Recently, CNN has also been attempted to the SR of HSIs in the spectral dimension [
47], demonstrating the feasibility and superiority of convolution to spectral dimension. Therefore, in order to alleviate spectral distortion by extending existing CNN based SR algorithms to HSIs, effectively utilizing both spatial context and spectral discrimination is of crucial importance. Such integration of spatial context and spectral discrimination has been demonstrated to be of great superiority in many hyperspectral applications, e.g., noise removal [
48,
49], classification [
50,
51], and SR [
52]. In CNN based hyperspectral applications, Makantasis et al. integrated spatial-spectral information into CNN using a randomized principal component analysis (RPCA) [
53]. However, the spatial-spectral features fed to CNN using RPCA cannot be directly extended for SR applications due to information loss. The 3D convolution has been demonstrated to be very effective to explore volumetric data [
54,
55,
56,
57] and successfully applied to HSIs to explore both spatial context and spectral discrimination for classification [
58]. Therefore, in order to explore both spatial context and spectral discrimination for spatial SR of HSIs, a three-dimensional full CNN (3D-FCNN) framework is proposed. Specifically, the 3D convolution operation is used to explore both spatial context between neighboring pixels and spectral correlation in adjacent band images so that spectral distortion is alleviated. In order to avoid the requirement of a large amount of labelled samples to train such a 3D-FCNN, a sensor-specific manner is designed such that the 3D-FCNN trained on a certain HSI can be directly applied for the SR of other HSIs acquired by the same sensor. Finally, extensive experiments on four HSIs acquired by two well-known hyperspectral sensors, namely HYDICE and ROSIS sensors, are carried out to demonstrate the effectiveness of the proposed algorithms for spatial SR of HSIs.
In summary, the main contributions of this work can be summarized as follows:
- (1)
A 3D-FCNN architecture is designed to directly learn an end-to-end mapping between low spatial-resolution and high spatial-resolution HSIs. Specifically, a 3D convolution operation is designed to explore both the spatial context between neighboring pixels and the spectral correlation in adjacent band images so that the spectral distortion is alleviated.
- (2)
A sensor-specific manner is designed for the proposed 3D-FCNN to avoid the requirement of a large amount of training samples from the target scene, such that a well-trained 3D-FCNN model from an HSI can be directly applied for spatial SR of other HSIs acquired by the same sensor.
The rest of this paper is organized as follows: our proposed 3D-FCNN architecture for spatial SR of HSIs is proposed in
Section 2. The experimental results on HSIs acquired by different sensors are reported in
Section 3. Finally, discussions and conclusions are presented in
Section 4 and
Section 5, respectively.
2. Materials and Methods
Deep learning networks have achieved great success in the SR of color images. For example, SRCNN [
42] aims at learning an end-to-end mapping by taking low spatial-resolution images as input and directly outputs the high spatial-resolution of the input image.
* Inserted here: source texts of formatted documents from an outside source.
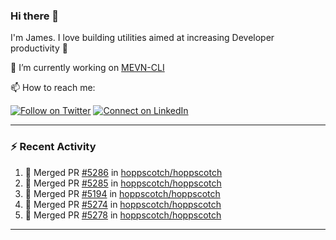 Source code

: ### Hi there 👋

I'm James. I love building utilities aimed at increasing Developer productivity :raised_hands: 

🔭 I’m currently working on [MEVN-CLI](https://github.com/madlabsinc/mevn-cli)

📫 How to reach me:

[![Follow on Twitter](https://img.shields.io/badge/--twitter?label=Twitter&logo=Twitter&style=social)](https://twitter.com/james_madhacks) [![Connect on LinkedIn](https://img.shields.io/badge/--linkedin?label=LinkedIn&logo=LinkedIn&style=social)](https://www.linkedin.com/in/jamesgeorge007)

---

### :zap: Recent Activity

<!--START_SECTION:activity-->
1. 🎉 Merged PR [#5286](https://github.com/hoppscotch/hoppscotch/pull/5286) in [hoppscotch/hoppscotch](https://github.com/hoppscotch/hoppscotch)
2. 🎉 Merged PR [#5285](https://github.com/hoppscotch/hoppscotch/pull/5285) in [hoppscotch/hoppscotch](https://github.com/hoppscotch/hoppscotch)
3. 🎉 Merged PR [#5194](https://github.com/hoppscotch/hoppscotch/pull/5194) in [hoppscotch/hoppscotch](https://github.com/hoppscotch/hoppscotch)
4. 🎉 Merged PR [#5274](https://github.com/hoppscotch/hoppscotch/pull/5274) in [hoppscotch/hoppscotch](https://github.com/hoppscotch/hoppscotch)
5. 🎉 Merged PR [#5278](https://github.com/hoppscotch/hoppscotch/pull/5278) in [hoppscotch/hoppscotch](https://github.com/hoppscotch/hoppscotch)
<!--END_SECTION:activity-->

---

<!--
**jamesgeorge007/jamesgeorge007** is a ✨ _special_ ✨ repository because its `README.md` (this file) appears on your GitHub profile.

Here are some ideas to get you started:

- 🌱 I’m currently learning ...
- 👯 I’m looking to collaborate on ...
- 🤔 I’m looking for help with ...
- 💬 Ask me about ...
- 😄 Pronouns: ...
- ⚡ Fun fact: ...
-->
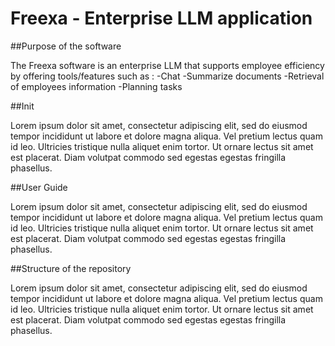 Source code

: # Freexa - Enterprise LLM application

##Purpose of the software

The Freexa software is an enterprise LLM that supports employee efficiency by offering tools/features such as :
-Chat
-Summarize documents
-Retrieval of employees information
-Planning tasks

##Init

Lorem ipsum dolor sit amet, consectetur adipiscing elit, sed do eiusmod tempor incididunt ut labore et dolore magna aliqua.
Vel pretium lectus quam id leo.
Ultricies tristique nulla aliquet enim tortor.
Ut ornare lectus sit amet est placerat.
Diam volutpat commodo sed egestas egestas fringilla phasellus.

##User Guide

Lorem ipsum dolor sit amet, consectetur adipiscing elit, sed do eiusmod tempor incididunt ut labore et dolore magna aliqua.
Vel pretium lectus quam id leo.
Ultricies tristique nulla aliquet enim tortor.
Ut ornare lectus sit amet est placerat.
Diam volutpat commodo sed egestas egestas fringilla phasellus.

##Structure of the repository

Lorem ipsum dolor sit amet, consectetur adipiscing elit, sed do eiusmod tempor incididunt ut labore et dolore magna aliqua.
Vel pretium lectus quam id leo.
Ultricies tristique nulla aliquet enim tortor.
Ut ornare lectus sit amet est placerat.
Diam volutpat commodo sed egestas egestas fringilla phasellus.
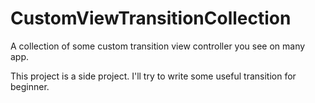 CustomViewTransitionCollection
==============================

A collection of some custom transition view controller you see on many app.

This project is a side project. I'll try to write some useful transition for beginner.
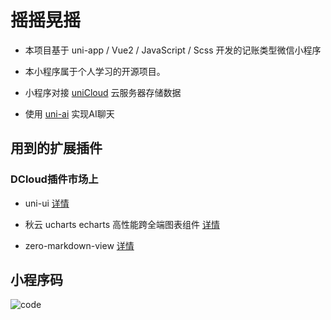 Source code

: # 摇摇晃摇

- 本项目基于 uni-app / Vue2 / JavaScript / Scss 开发的记账类型微信小程序

- 本小程序属于个人学习的开源项目。

- 小程序对接 [uniCloud](https://unicloud.dcloud.net.cn) 云服务器存储数据

- 使用 [uni-ai](https://uniapp.dcloud.net.cn/uniCloud/uni-ai-intro.html) 实现AI聊天

## 用到的扩展插件

### DCloud插件市场上 

- uni-ui [详情](https://ext.dcloud.net.cn/plugin?id=55)

- 秋云 ucharts echarts 高性能跨全端图表组件 [详情](https://ext.dcloud.net.cn/plugin?id=271)

- zero-markdown-view [详情](https://ext.dcloud.net.cn/plugin?id=9437)

## 小程序码

![code](https://mp-9a6b7328-f9f9-41fa-8c7c-dea8358479db.cdn.bspapp.com/QRcodeImage/YaoYao.png)



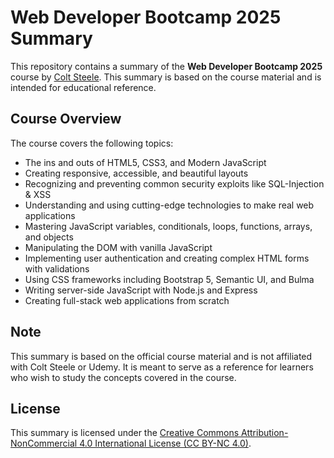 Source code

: # Web Developer Bootcamp 2025 Summary

This repository contains a summary of the **Web Developer Bootcamp 2025** course by [Colt Steele](https://www.udemy.com/user/coltsteele/). This summary is based on the course material and is intended for educational reference.

## Course Overview

The course covers the following topics:

- The ins and outs of HTML5, CSS3, and Modern JavaScript
- Creating responsive, accessible, and beautiful layouts
- Recognizing and preventing common security exploits like SQL-Injection & XSS
- Understanding and using cutting-edge technologies to make real web applications
- Mastering JavaScript variables, conditionals, loops, functions, arrays, and objects
- Manipulating the DOM with vanilla JavaScript
- Implementing user authentication and creating complex HTML forms with validations
- Using CSS frameworks including Bootstrap 5, Semantic UI, and Bulma
- Writing server-side JavaScript with Node.js and Express
- Creating full-stack web applications from scratch

## Note

This summary is based on the official course material and is not affiliated with Colt Steele or Udemy. It is meant to serve as a reference for learners who wish to study the concepts covered in the course.

## License

This summary is licensed under the [Creative Commons Attribution-NonCommercial 4.0 International License (CC BY-NC 4.0)](http://creativecommons.org/licenses/by-nc/4.0/).
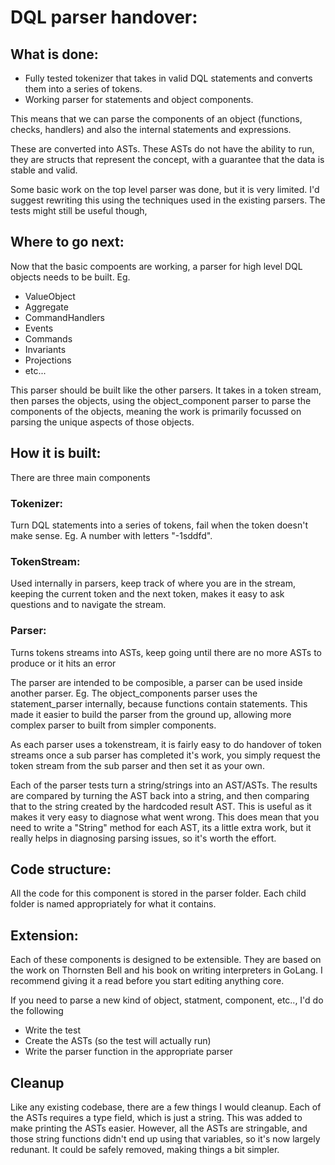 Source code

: # DQL parser handover:

## What is done:
- Fully tested tokenizer that takes in valid DQL statements and converts them into a series of tokens.
- Working parser for statements and object components.

This means that we can parse the components of an object (functions, checks, handlers) and also the internal statements and expressions.

These are converted into ASTs. These ASTs do not have the ability to run, they are structs that represent the concept, with a guarantee that the data is stable and valid.

Some basic work on the top level parser was done, but it is very limited. I'd suggest rewriting this using the techniques used in the existing parsers. The tests might still be useful though,

## Where to go next:
Now that the basic compoents are working, a parser for high level DQL objects needs to be built.
Eg.
- ValueObject
- Aggregate
- CommandHandlers
- Events
- Commands
- Invariants
- Projections
- etc...

This parser should be built like the other parsers. It takes in a token stream, then parses the objects, using the object_component parser to parse the components of the objects, meaning the work is primarily focussed on parsing the unique aspects of those objects.

## How it is built:
There are three main components

### Tokenizer: 
Turn DQL statements into a series of tokens, fail when the token doesn't make sense. Eg. A number with letters "-1sddfd".

### TokenStream: 
Used internally in parsers, keep track of where you are in the stream, keeping the current token and the next token, makes it easy to ask questions and to navigate the stream.

### Parser:
Turns tokens streams into ASTs, keep going until there are no more ASTs to produce or it hits an error

The parser are intended to be composible, a parser can be used inside another parser. Eg. The object_components parser uses the statement_parser internally, because functions contain statements. This made it easier to build the parser from the ground up, allowing more complex parser to built from simpler components. 

As each parser uses a tokenstream, it is fairly easy to do handover of token streams once a sub parser has completed it's work, you simply request the token stream from the sub parser and then set it as your own.

Each of the parser tests turn a string/strings into an AST/ASTs. The results are compared by turning the AST back into a string, and then comparing that to the string created by the hardcoded result AST. This is useful as it makes it very easy to diagnose what went wrong. This does mean that you need to write a "String" method for each AST, its a little extra work, but it really helps in diagnosing parsing issues, so it's worth the effort.

## Code structure:
All the code for this component is stored in the parser folder. Each child folder is named appropriately for what it contains.

## Extension:
Each of these components is designed to be extensible. They are based on the work on Thornsten Bell and his book on writing interpreters in GoLang. I recommend giving it a read before you start editing anything core.

If you need to parse a new kind of object, statment, component, etc.., I'd do the following
- Write the test
- Create the ASTs (so the test will actually run)
- Write the parser function in the appropriate parser

## Cleanup
Like any existing codebase, there are a few things I would cleanup. Each of the ASTs requires a type field, which is just a string. This was added to make printing the ASTs easier. However, all the ASTs are stringable, and those string functions didn't end up using that variables, so it's now largely redunant. It could be safely removed, making things a bit simpler.
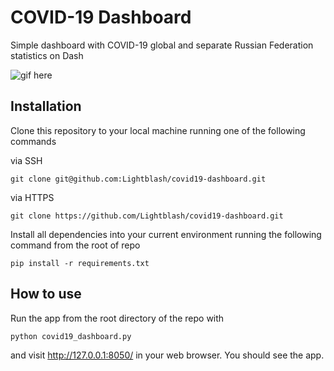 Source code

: # COVID-19 Dashboard

Simple dashboard with COVID-19 global and separate Russian Federation statistics on Dash

![gif here](assets/pres.gif)

## Installation

Clone this repository to your local machine running one of the following commands

via SSH

    git clone git@github.com:Lightblash/covid19-dashboard.git

via HTTPS

    git clone https://github.com/Lightblash/covid19-dashboard.git

Install all dependencies into your current environment running the following command from the root of repo

    pip install -r requirements.txt

## How to use

Run the app from the root directory of the repo with

    python covid19_dashboard.py

and visit http://127.0.0.1:8050/ in your web browser. You should see the app.
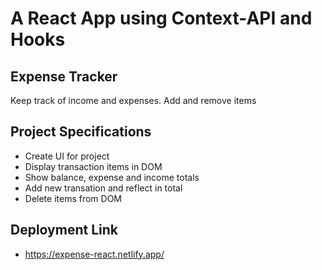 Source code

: # A React App using Context-API and Hooks

## Expense Tracker

Keep track of income and expenses. Add and remove items

## Project Specifications

- Create UI for project
- Display transaction items in DOM
- Show balance, expense and income totals
- Add new transation and reflect in total
- Delete items from DOM

## Deployment Link
- https://expense-react.netlify.app/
However, the 2D convolutional layer utilized in SRCNN mainly takes the spatial information into consideration. When these networks are directly used for SR of HSIs in a band-by-band manner (or three bands treated as a false color image), e.g., msiSRCNN [
44], it easily results in spectral distortion because the strong spectral correlation in HSIs is ignored. Therefore, in order to maintain the spectral fidelity of HSIs after spatial SR, both spatial context of adjacent pixels and spectral correlation among neighboring bands should be considered.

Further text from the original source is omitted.